I see this in the docs:
"A Predicate
constraint can use any valid Java expression as long as it evaluated to
a primitive boolean - avoid using any Drools keywords as Declaration
identifiers. Previously bound declarations can be used in the
expression. Functions used in a Predicate Constraint must return time
constant results."
and under the discussion of 'eval':
"Evals cannot be indexed and thus are not as optimal as using Field
Constraints."
and this in general discussion of constraints and accessors of your
objects used in them:
"Do please make sure that you are accessing methods that take no
parameters, and are in-fact "accessors" (as in, they don't change the
state of the object in a way that may effect the rules - remember that
the rule engine effectively caches the results of its matching
inbetween invocations to make it faster)."
So, if invoking a helper method is like an eval, I'm thinking Drools
computes the match, but then throws it away because it knows this is
not a constant expression. Whereas, if it were just a match of an
accessor's value vs. a constant String, it could cache that.
I'm wildly speculating, only because I want to understand fully what is
happening, so I'm throwing stuff out there so the Drools team will have
to correct my misapprehensions before I confuse the whole list (*g*).

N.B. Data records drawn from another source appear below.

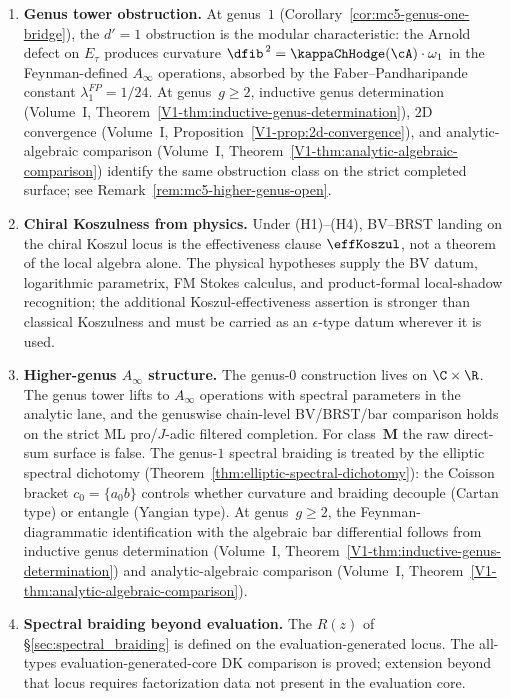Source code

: \begin{enumerate}
\item \textbf{Genus tower obstruction.} At genus~$1$ (Corollary~\ref{cor:mc5-genus-one-bridge}), the $d'=1$ obstruction is the modular characteristic: the Arnold defect on $E_\tau$ produces curvature $\dfib^{\,2} = \kappaChHodge(\cA) \cdot \omega_1$ in the Feynman-defined $A_\infty$ operations, absorbed by the Faber--Pandharipande constant $\lambda_1^{FP} = 1/24$. At genus~$g \geq 2$, inductive genus determination (Volume~I, Theorem~\ref*{V1-thm:inductive-genus-determination}), $2$D convergence (Volume~I, Proposition~\ref*{V1-prop:2d-convergence}), and analytic-algebraic comparison (Volume~I, Theorem~\ref*{V1-thm:analytic-algebraic-comparison}) identify the same obstruction class on the strict completed surface; see Remark~\ref{rem:mc5-higher-genus-open}.

\item \textbf{Chiral Koszulness from physics.} Under (H1)--(H4), BV--BRST
landing on the chiral Koszul locus is the effectiveness clause
\(\effKoszul\), not a theorem of the local algebra alone.  The
physical hypotheses supply the BV datum, logarithmic parametrix, FM
Stokes calculus, and product-formal local-shadow recognition; the
additional Koszul-effectiveness assertion is stronger than classical
Koszulness and must be carried as an \(\epsilon\)-type datum wherever it
is used.

\item \textbf{Higher-genus $A_\infty$ structure.} The genus-$0$ construction lives on $\C \times \R$. The genus tower lifts to $A_\infty$ operations with spectral parameters in the analytic lane, and the genuswise chain-level BV/BRST/bar comparison holds on the strict ML pro/$J$-adic filtered completion. For class~$\mathbf{M}$ the raw direct-sum surface is false. The genus-$1$ spectral braiding is treated by the elliptic spectral dichotomy (Theorem~\ref{thm:elliptic-spectral-dichotomy}): the Coisson bracket $c_0 = \{a{}_0 b\}$ controls whether curvature and braiding decouple (Cartan type) or entangle (Yangian type). At genus~$g \geq 2$, the Feynman-diagrammatic identification with the algebraic bar differential follows from inductive genus determination (Volume~I, Theorem~\ref*{V1-thm:inductive-genus-determination}) and analytic-algebraic comparison (Volume~I, Theorem~\ref*{V1-thm:analytic-algebraic-comparison}).

\item \textbf{Spectral braiding beyond evaluation.} The $R(z)$ of \S\ref{sec:spectral_braiding} is defined on the evaluation-generated locus. The all-types evaluation-generated-core DK comparison is proved; extension beyond that locus requires factorization data not present in the evaluation core.


\end{enumerate}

Sometimes reading the Drools documentation is like a Talmudic scholar
trying to find the deeper meaning of the sacred words... as much as I
want the 3.2 milestone, I want real documentation even more (and *hint
hint* -- would probably be willing to pay for it, guys! Can we get an
O'Reilly book?)
--- Michael
On 2/12/07, Steven Williams <stevenw@objectconsulting.com.au>
wrote:
I
believe there is a caveat on functions and helper methods called from
the LHS that they need to be constant over time (or at least over the
life of the working memory) which then allows matches to be computed as
per normal.
Steve
On 2/13/07, Michael Suzio <
msuzio@gmail.com> wrote:
The
JBoss guys can correct me if I'm wrong, but although I think that
works, what you've just done is eliminate any chance to precompute
matches and trim down the checks that need to happen to find a rule
match. Since the engine can't know that Helper.transform("value")
returns a constant value, it has to re-run that every time and it has
to reject for matches to the rule constraint every time.
I'm sure this would really sink performance, in other words. You can
easily see the effect -- write the rule this way and time it, and then
write it with the return value of Helper.transform being inlined, and
I'm sure there's a big difference. It's the same as any other
eval(...) situation in Drools; possible, but not good for performance.